Boot sequence: what FC sees
Section titled “Boot sequence: what FC sees”A bhatti create walks through a fixed sequence of API calls. The
order matters — FC enforces it (you can’t set drives before
machine-config is set, you can’t InstanceStart before drives are
registered).
In pkg/engine/firecracker/create.go, each phase emits a phase()

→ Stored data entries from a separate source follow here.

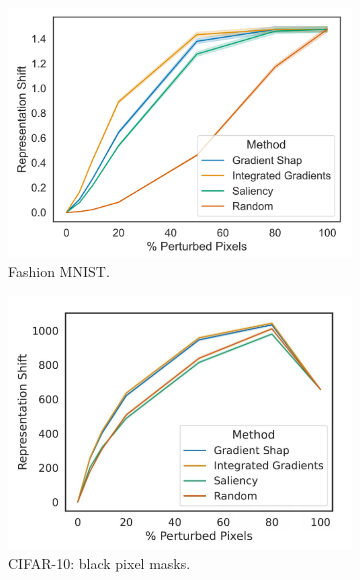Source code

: \begin{figure}
     \centering
     \begin{subfigure}[b]{0.3\textwidth}
         \centering
         \includegraphics[width=\textwidth]{images/feature_consistency_fmnist.png}
         \caption{Fashion MNIST.}
         \label{fig:fashion_mnist_f_imp}
     \end{subfigure}
     \hfill
     \begin{subfigure}[b]{0.3\textwidth}
         \centering
         \includegraphics[width=\textwidth]{images/black pixels.png}
         \caption{CIFAR-10: black pixel masks.}
         \label{black_pixels}
     \end{subfigure}
     \hfill
     \begin{subfigure}[b]{0.3\textwidth}

\end{subfigure}
\end{figure}

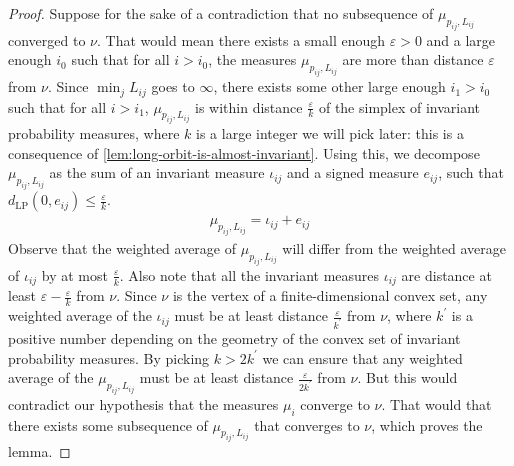 \documentclass[12pt, reqno]{amsart}
\begin{document}
\begin{proof}
  Suppose for the sake of a contradiction that no subsequence of $\mu_{p_{ij}, L_{ij}}$ converged to $\nu$.
  That would mean there exists a small enough $\varepsilon > 0$ and a large enough $i_0$ such that for all $i > i_0$, the measures $\mu_{p_{ij}, L_{ij}}$ are more than distance $\varepsilon$ from $\nu$.
  Since $\min_{j} L_{ij}$ goes to $\infty$, there exists some other large enough $i_1 > i_0$ such that for all $i > i_1$, $\mu_{p_{ij}, L_{ij}}$ is within distance $\frac{\varepsilon}{k}$ of the simplex of invariant probability measures, where $k$ is a large integer we will pick later: this is a consequence of \autoref{lem:long-orbit-is-almost-invariant}.
  Using this, we decompose $\mu_{p_{ij}, L_{ij}}$ as the sum of an invariant measure $\iota_{ij}$ and a signed measure $e_{ij}$, such that $d_{\mathrm{LP}}(0, e_{ij}) \leq \frac{\varepsilon}{k}$.
  \begin{align*}
    \mu_{p_{ij}, L_{ij}} = \iota_{ij} + e_{ij}
  \end{align*}
  Observe that the weighted average of $\mu_{p_{ij}, L_{ij}}$ will differ from the weighted average of $\iota_{ij}$ by at most $\frac{\varepsilon}{k}$.
  Also note that all the invariant measures $\iota_{ij}$ are distance at least $\varepsilon - \frac{\varepsilon}{k}$ from $\nu$.
  Since $\nu$ is the vertex of a finite-dimensional convex set, any weighted average of the $\iota_{ij}$ must be at least distance $\frac{\varepsilon}{k^{\prime}}$ from $\nu$, where $k^{\prime}$ is a positive number depending on the geometry of the convex set of invariant probability measures.
  By picking $k > 2k^{\prime}$ we can ensure that any weighted average of the $\mu_{p_{ij}, L_{ij}}$ must be at least distance $\frac{\varepsilon}{2k^{\prime}}$ from $\nu$.
  But this would contradict our hypothesis that the measures $\mu_i$ converge to $\nu$.
  That would that there exists some subsequence of $\mu_{p_{ij}, L_{ij}}$ that converges to $\nu$, which proves the lemma.
\end{proof}
\end{document}
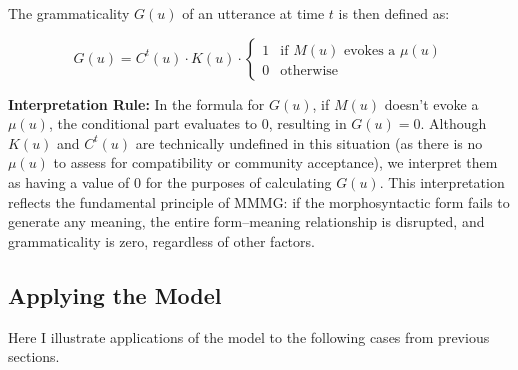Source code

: The grammaticality $G(u)$ of an utterance at time $t$ is then defined as:

\[
G(u) = C^t(u) \cdot K(u) \cdot \begin{cases}
1 & \text{if } M(u) \text{ evokes a } \mu(u) \\
0 & \text{otherwise}
\end{cases}
\]

\noindent \textbf{Interpretation Rule:} In the formula for $G(u)$, if $M(u)$ doesn't evoke a $\mu(u)$, the conditional part evaluates to 0, resulting in $G(u) = 0$. Although $K(u)$ and $C^t(u)$ are technically undefined in this situation (as there is no $\mu(u)$ to assess for compatibility or community acceptance), we interpret them as having a value of 0 for the purposes of calculating $G(u)$. This interpretation reflects the fundamental principle of MMMG: if the morphosyntactic form fails to generate any meaning, the entire form--meaning relationship is disrupted, and grammaticality is zero, regardless of other factors.

\subsection{Applying the Model}

Here I illustrate applications of the model to the following cases from previous sections.

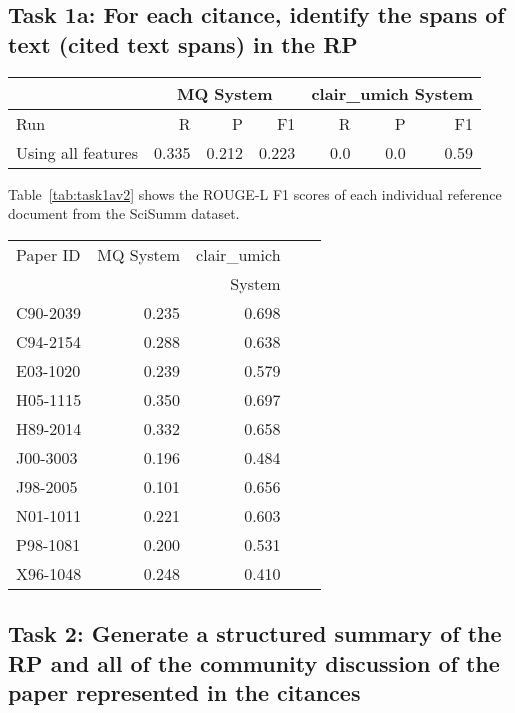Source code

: \documentclass[11pt]{article}
\begin{document}
\subsection{Task 1a: For each citance, identify the spans of text 
			(cited text spans) in the RP}

\begin{table*}
\centering
	\begin{tabular}{|l|r|r|r|r|r|r|}
	\hline
	& \multicolumn{3}{|c|}{MQ System} & \multicolumn{3}{|c|}{clair\_umich System}\\
	\hline
	Run & R & P & F1 & R & P & F1\\
	\hline
	Using all features & 0.335 & 0.212 & 0.223 & 0.0 & 0.0 & 0.59\\
	\hline
	\end{tabular}
\caption{ROUGE-L results of the participating systems for task 1a}
\label{tab:task1a}
\end{table*}

Table~\ref{tab:task1av2} shows the ROUGE-L F1 scores of each individual reference document from the SciSumm dataset.

\begin{table*}
  \centering
  \begin{tabular}{|l|r|r|r|r|}
  	\hline
	Paper ID & MQ System & clair\_umich \\
	&	&	System\\
	\hline
	C90-2039 & 0.235 & 0.698\\ 
	C94-2154 & 0.288 & 0.638\\
	E03-1020 & 0.239 & 0.579\\
	H05-1115 & 0.350 & 0.697\\
	H89-2014 & 0.332 & 0.658\\
	J00-3003 & 0.196 & 0.484\\
	J98-2005 & 0.101 & 0.656\\
	N01-1011 & 0.221 & 0.603\\
	P98-1081 & 0.200 & 0.531\\
	X96-1048 & 0.248 & 0.410\\
	\hline
  \end{tabular}
\caption{ROUGE-L F1 results for individual topics 1a}
\label{tab:task1av2}
\end{table*}

\subsection{Task 2: Generate a structured summary of the RP and all of the 
			community discussion of the paper represented in the citances}
\end{document}
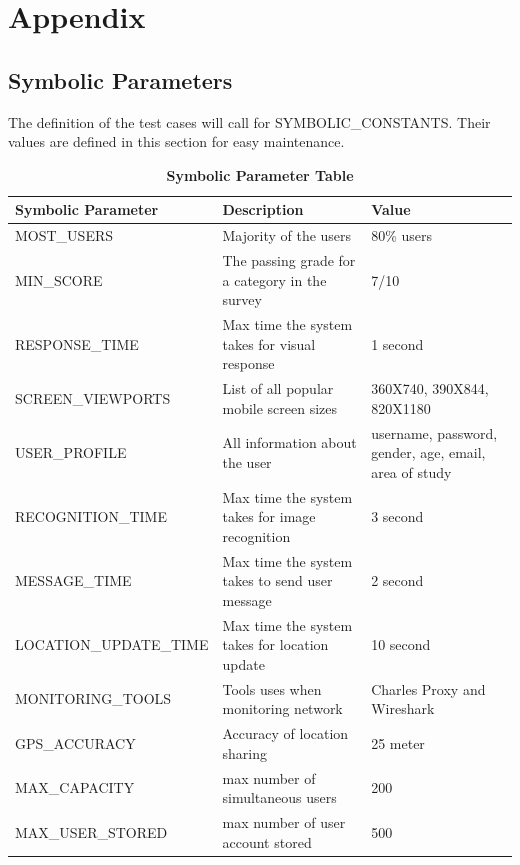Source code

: \documentclass[12pt]{article}
\begin{document}
\newpage{}

\section{Appendix}
\subsection{Symbolic Parameters}
The definition of the test cases will call for SYMBOLIC\_CONSTANTS.
Their values are defined in this section for easy maintenance.

\begin{table}[H]
\caption{\bf Symbolic Parameter Table}
\begin{tabular}{|p{0.4\linewidth} | p{0.3\linewidth}| p{0.3\linewidth} |}
\hline
\multicolumn{1}{|l}{\bfseries Symbolic Parameter} & \multicolumn{1}{|l|}{\bfseries Description} & \multicolumn{1}{l|}{\bfseries Value}\\
\hline
MOST\_USERS & Majority of the users & 80\% users \\
\hline
MIN\_SCORE & The passing grade for a category in the survey & 7/10\\
\hline
RESPONSE\_TIME & Max time the system takes for visual response & 1 second\\
\hline
SCREEN\_VIEWPORTS & List of all popular mobile screen sizes & 360X740, 390X844, 820X1180\\
\hline
USER\_PROFILE & All information about the user & username, password, gender, age, email, area of study\\
\hline
RECOGNITION\_TIME & Max time the system takes for image recognition & 3 second\\
\hline
MESSAGE\_TIME & Max time the system takes to send user message & 2 second\\
\hline
LOCATION\_UPDATE\_TIME & Max time the system takes for location update & 10 second\\
\hline
MONITORING\_TOOLS & Tools uses when monitoring network & Charles Proxy and Wireshark\\
\hline
GPS\_ACCURACY & Accuracy of location sharing & 25 meter\\
\hline
MAX\_CAPACITY & max number of simultaneous users & 200\\
\hline
MAX\_USER\_STORED & max number of user account stored & 500\\
\hline
\end{tabular}
\end{table}
\end{document}
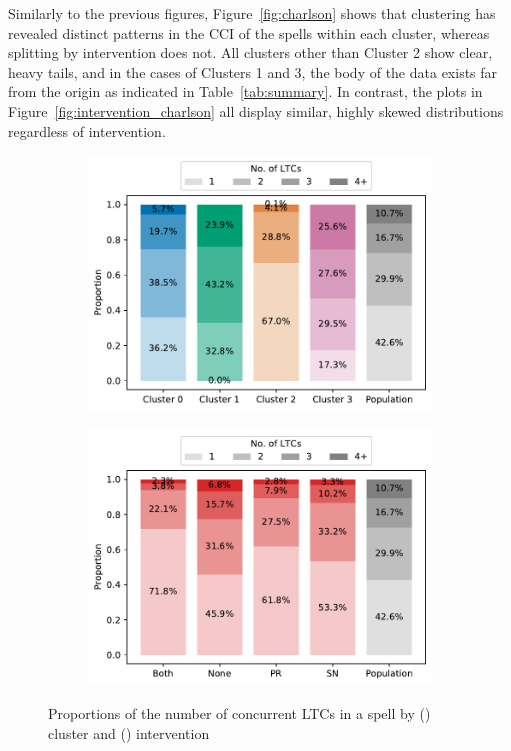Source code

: Similarly to the previous figures, Figure~\ref{fig:charlson} shows that
clustering has revealed distinct patterns in the CCI of the spells within each
cluster, whereas splitting by intervention does not. All clusters other than
Cluster 2 show clear, heavy tails, and in the cases of Clusters 1 and 3, the
body of the data exists far from the origin as indicated in
Table~\ref{tab:summary}. In contrast, the plots in
Figure~\ref{fig:intervention_charlson} all display similar, highly skewed
distributions regardless of intervention.

\begin{figure}
    \centering
    \begin{subfigure}{\imgwidth}
        \includegraphics[width=\linewidth]{cluster_ltcs}
        \caption{}\label{fig:cluster_ltcs}
    \end{subfigure}

    \begin{subfigure}{\imgwidth}
        \includegraphics[width=\linewidth]{intervention_ltcs}
        \caption{}\label{fig:intervention_ltcs}
    \end{subfigure}
    \caption{%
        Proportions of the number of concurrent LTCs in a spell by
        () cluster and ()
        intervention
    }\label{fig:ltcs}
\end{figure}

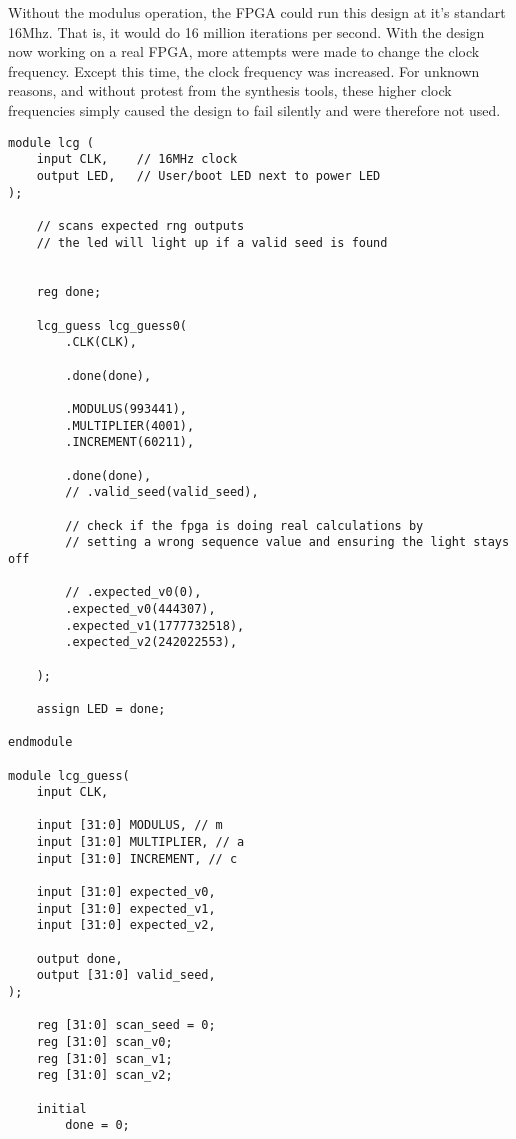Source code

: \documentclass{article}
\begin{document}
    Without the modulus operation, the FPGA could run this design at it's
    standart 16Mhz. That is, it would do 16 million iterations per second.
    With the design now working on a real FPGA, more attempts were made
    to change the clock frequency. Except this time,
    the clock frequency was increased.
    For unknown reasons, and without protest from the synthesis tools,
    these higher clock frequencies simply caused the design to fail
    silently and were therefore not used.

    \lstset{language=Verilog}

    \begin{lstlisting}
module lcg (
    input CLK,    // 16MHz clock
    output LED,   // User/boot LED next to power LED
);

    // scans expected rng outputs
    // the led will light up if a valid seed is found
    
    
    reg done;

    lcg_guess lcg_guess0(
        .CLK(CLK),
        
        .done(done),
                
        .MODULUS(993441),
        .MULTIPLIER(4001),
        .INCREMENT(60211),
        
        .done(done),
        // .valid_seed(valid_seed),
        
        // check if the fpga is doing real calculations by 
        // setting a wrong sequence value and ensuring the light stays off
        
        // .expected_v0(0),
        .expected_v0(444307),
        .expected_v1(1777732518),
        .expected_v2(242022553),
        
    );
    
    assign LED = done;

endmodule

module lcg_guess(
    input CLK,
    
    input [31:0] MODULUS, // m
    input [31:0] MULTIPLIER, // a
    input [31:0] INCREMENT, // c
    
    input [31:0] expected_v0,
    input [31:0] expected_v1,
    input [31:0] expected_v2,
    
    output done,
    output [31:0] valid_seed,
);

    reg [31:0] scan_seed = 0;
    reg [31:0] scan_v0;
    reg [31:0] scan_v1;
    reg [31:0] scan_v2;
    
    initial 
        done = 0;
    

\end{lstlisting}
\end{document}
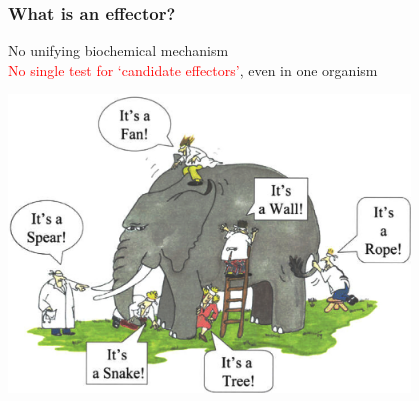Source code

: \begin{frame}
  \frametitle{What is an effector?}
  No unifying biochemical mechanism \\
  \textcolor{red}{No single test for `candidate effectors'}, even in one organism
  \begin{center}
    \includegraphics[width=0.8\textwidth]{images/elephant}    
  \end{center}
\end{frame}


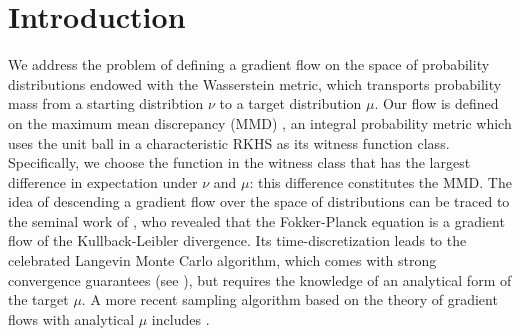 \section{Introduction}




We address the problem of defining a gradient flow  on the space of probability distributions endowed with the Wasserstein metric, which transports probability mass from a starting distribtion $\nu$ to a target distribution $\mu$.   Our flow is defined on the maximum mean discrepancy (MMD) \cite{gretton2012kernel}, an integral probability metric \cite{Mueller97} which uses the unit ball in a characteristic RKHS \cite{sriperumbudur2010hilbert} as its witness function class.
Specifically, we choose the function in the witness class that has the largest difference in expectation under $\nu$ and $\mu$: this difference constitutes the MMD.
The idea of descending a gradient flow over the space of distributions can be traced to the seminal work of \cite{jordan1998variational}, who revealed that the Fokker-Planck equation is a gradient flow of the Kullback-Leibler divergence. Its time-discretization leads to the celebrated Langevin Monte Carlo algorithm, which comes with strong convergence guarantees  (see \cite{durmus2018analysis}), but requires the knowledge of an analytical form of the target $\mu$.  A more recent sampling algorithm based on the theory of gradient flows with analytical $\mu$ includes \cite{liu2017stein}.







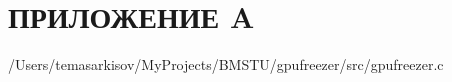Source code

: \chapter*{ПРИЛОЖЕНИЕ A}

\begin{lstinputlisting}[
	caption={Исходный код программы},
	label={lst:source},
	style={c},
	]{/Users/temasarkisov/MyProjects/BMSTU/gpufreezer/src/gpufreezer.c}
\end{lstinputlisting}

\pagebreak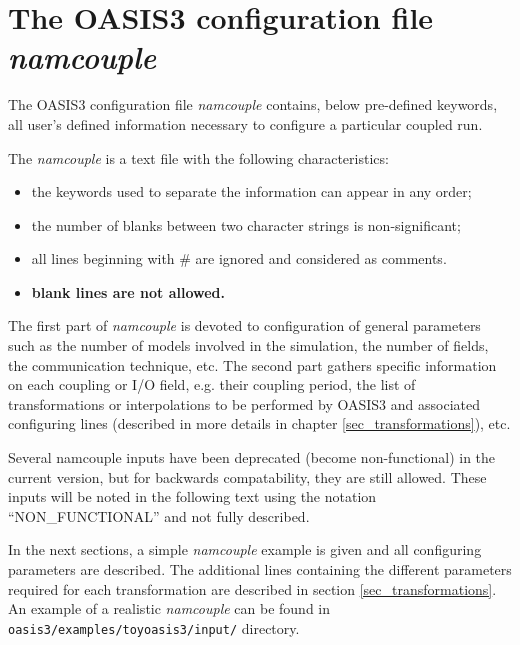 \newpage
\chapter{The OASIS3 configuration file {\it namcouple}}
\label{sec_namcouple}

The OASIS3 configuration file {\em namcouple} contains, below
pre-defined keywords, all user's
defined information necessary to configure a particular coupled
run. 

The {\it namcouple} is a text file with the following
characteristics:

\begin{itemize}
\item the keywords used to separate the information
can appear in any order;
\item the number of blanks between two character strings is
non-significant; 
\item all lines beginning with \# are ignored and considered as
comments.
\item {\bf blank lines are not allowed.}
\end{itemize}
\vspace*{0.5cm}

The first part of {\em namcouple } is devoted to configuration of
general parameters such as the number of models involved in the
simulation, the number of fields, the communication technique, etc.
The second part gathers specific information on each coupling or I/O
field, e.g. their coupling period, the list of transformations or
interpolations to be performed by OASIS3 and associated
configuring lines (described in more details in chapter
\ref{sec_transformations}), etc.

\vspace*{0.5cm}

Several namcouple inputs have been deprecated (become non-functional)
in the current version,  but for backwards compatability, they are still 
allowed.  These inputs will be noted in the following text using the
notation ``NON\_FUNCTIONAL'' and not fully described.

\vspace*{0.5cm}

In the next sections, a simple {\it namcouple} example is given and
all configuring parameters are described. The additional lines
containing the different parameters required for each transformation
are described in section \ref{sec_transformations}. An example of a
realistic {\em namcouple} can be found in 
{\tt
oasis3/examples/toyoasis3/input/} directory.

marker so the create timing is visible if you crank logging up. The
sequence:
1. Write bootArgs to /boot-source PUT /boot-source {"kernel_image_path":".../vmlinux-arm64", "boot_args":"reboot=k panic=1 pci=off 8250.nr_uarts=0 init=/usr/local/bin/lohar quiet loglevel=0 ip=10.0.1.2::10.0.1.1:255.255.255.0::eth0:off:1.1.1.1:8.8.8.8:"}
2. Configure rootfs drive (read-write) PUT /drives/rootfs {"drive_id":"rootfs","path_on_host":".../rootfs.ext4", "is_root_device":true,"is_read_only":false}
3. Configure machine PUT /machine-config {"vcpu_count":2,"mem_size_mib":1024, "track_dirty_pages":false,"huge_pages":"None"}
4. Configure entropy device (so guests don't block on getrandom()) PUT /entropy {"rate_limiter":{"bandwidth":{"size":1024,"one_time_burst":8192,"refill_time":100}}}
5. Configure balloon device PUT /balloon {"amount_mib":0,"deflate_on_oom":true,"stats_polling_interval_s":5}
6. Configure config drive (read-only) PUT /drives/config {"drive_id":"config","path_on_host":".../config.ext4", "is_root_device":false,"is_read_only":true}
7. Configure each volume drive (vdc, vdd, …) PUT /drives/vol-<name> {"drive_id":"vol-<name>","path_on_host":".../vol-<name>.ext4", ...}
8. Configure network interface PUT /network-interfaces/eth0 {"iface_id":"eth0","host_dev_name":"tapXXXXXXXX","guest_mac":"02:..."}
9. Configure vsock (still configured even though we don't use it post-boot) PUT /vsock {"vsock_id":"vsock0","guest_cid":3,"uds_path":".../vsock.sock"}
10. Start the instance PUT /actions {"action_type":"InstanceStart"}Steps 4 (entropy) and 5 (balloon) are easy to miss but matter. Without
the entropy device, the guest’s getrandom() blocks at boot waiting
for entropy that the kernel never gathers (microVMs don’t have a
physical entropy source). Without the balloon, the
balloon trick
during hot→warm doesn’t work.
After InstanceStart, the host pre-populates the
ARP cache with the
guest’s MAC and starts polling TCP :1024 with exec true. When the
agent answers, the create returns to the user.
Jailer mode
Section titled “Jailer mode”Firecracker’s Jailer
is the recommended way to run FC in production. It chroots each VM’s
FC process into a private directory, drops to an unprivileged UID/GID,
and applies a seccomp filter. Bhatti’s jailer integration is in
pkg/engine/firecracker/jail.go.
When firecracker_jailer and jail_uid/jail_gid are set in
config.yaml, the engine:
- Creates the chroot at
<data_dir>/jails/firecracker/<sandbox_id>/. - Resolves all file references — kernel, rootfs, config drive, volumes — to chroot-relative paths. The actual files don’t need to move; jailer hardlinks them into the chroot.
- Spawns FC as
jailer ... --exec-file /path/to/firecracker --uid <uid> --gid <gid> --id <sandbox_id> --chroot-base-dir <data_dir>/jails .... - Talks to FC’s API socket through the chroot path.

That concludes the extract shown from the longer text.